Among the lines below, a stretch begins at the one with "- Access Type: confidential" and ends at the one with "### Product Service". Repeat that stretch exactly, ends included.

[[ PROVIDED ENTRIES open ]]

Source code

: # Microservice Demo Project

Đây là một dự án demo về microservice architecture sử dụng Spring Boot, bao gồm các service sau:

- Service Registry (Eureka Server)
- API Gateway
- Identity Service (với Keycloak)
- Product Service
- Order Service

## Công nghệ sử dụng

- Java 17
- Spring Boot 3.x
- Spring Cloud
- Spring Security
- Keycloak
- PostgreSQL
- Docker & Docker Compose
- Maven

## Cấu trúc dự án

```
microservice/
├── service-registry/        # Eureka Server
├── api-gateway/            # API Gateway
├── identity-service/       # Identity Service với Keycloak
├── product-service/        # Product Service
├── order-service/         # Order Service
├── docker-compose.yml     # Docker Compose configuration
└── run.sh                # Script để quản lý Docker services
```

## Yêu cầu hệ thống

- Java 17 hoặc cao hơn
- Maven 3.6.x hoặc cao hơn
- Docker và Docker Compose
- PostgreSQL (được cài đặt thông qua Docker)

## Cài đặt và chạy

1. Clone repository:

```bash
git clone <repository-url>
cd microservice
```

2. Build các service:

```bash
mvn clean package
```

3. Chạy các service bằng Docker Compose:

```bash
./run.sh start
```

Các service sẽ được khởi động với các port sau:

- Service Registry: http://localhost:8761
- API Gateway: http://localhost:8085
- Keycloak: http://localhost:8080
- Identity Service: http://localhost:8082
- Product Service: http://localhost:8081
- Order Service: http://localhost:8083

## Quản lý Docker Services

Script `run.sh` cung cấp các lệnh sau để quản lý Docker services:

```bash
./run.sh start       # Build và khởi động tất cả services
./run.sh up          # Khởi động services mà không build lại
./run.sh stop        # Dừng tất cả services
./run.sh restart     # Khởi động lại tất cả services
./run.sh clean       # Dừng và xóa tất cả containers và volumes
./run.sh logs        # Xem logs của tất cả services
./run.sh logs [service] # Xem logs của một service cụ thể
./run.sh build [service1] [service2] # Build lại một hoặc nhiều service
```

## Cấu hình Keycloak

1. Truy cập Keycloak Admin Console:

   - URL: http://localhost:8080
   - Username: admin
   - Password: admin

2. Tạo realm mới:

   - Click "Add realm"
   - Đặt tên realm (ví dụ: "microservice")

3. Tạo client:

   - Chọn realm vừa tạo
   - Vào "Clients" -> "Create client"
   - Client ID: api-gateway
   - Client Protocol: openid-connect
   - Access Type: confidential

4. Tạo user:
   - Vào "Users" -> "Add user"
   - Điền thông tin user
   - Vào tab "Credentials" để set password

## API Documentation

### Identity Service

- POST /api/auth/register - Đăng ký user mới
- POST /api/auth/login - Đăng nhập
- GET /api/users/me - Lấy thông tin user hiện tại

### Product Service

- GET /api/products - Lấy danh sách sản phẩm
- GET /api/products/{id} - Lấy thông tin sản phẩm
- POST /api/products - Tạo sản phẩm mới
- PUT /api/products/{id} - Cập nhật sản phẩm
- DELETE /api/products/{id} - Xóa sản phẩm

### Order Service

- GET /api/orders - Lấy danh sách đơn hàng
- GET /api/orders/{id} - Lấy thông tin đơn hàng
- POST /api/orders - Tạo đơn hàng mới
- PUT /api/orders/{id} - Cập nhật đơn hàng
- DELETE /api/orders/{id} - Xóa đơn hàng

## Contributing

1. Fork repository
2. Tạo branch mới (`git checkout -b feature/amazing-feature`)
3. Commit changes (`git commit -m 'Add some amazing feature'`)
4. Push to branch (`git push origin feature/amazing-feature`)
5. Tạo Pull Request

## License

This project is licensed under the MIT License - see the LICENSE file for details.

[[ PROVIDED ENTRIES closed ]]

* **ANSWER FOR THIS EXERCISE**
   - Access Type: confidential

4. Tạo user:
   - Vào "Users" -> "Add user"
   - Điền thông tin user
   - Vào tab "Credentials" để set password

## API Documentation

### Identity Service

- POST /api/auth/register - Đăng ký user mới
- POST /api/auth/login - Đăng nhập
- GET /api/users/me - Lấy thông tin user hiện tại

### Product Service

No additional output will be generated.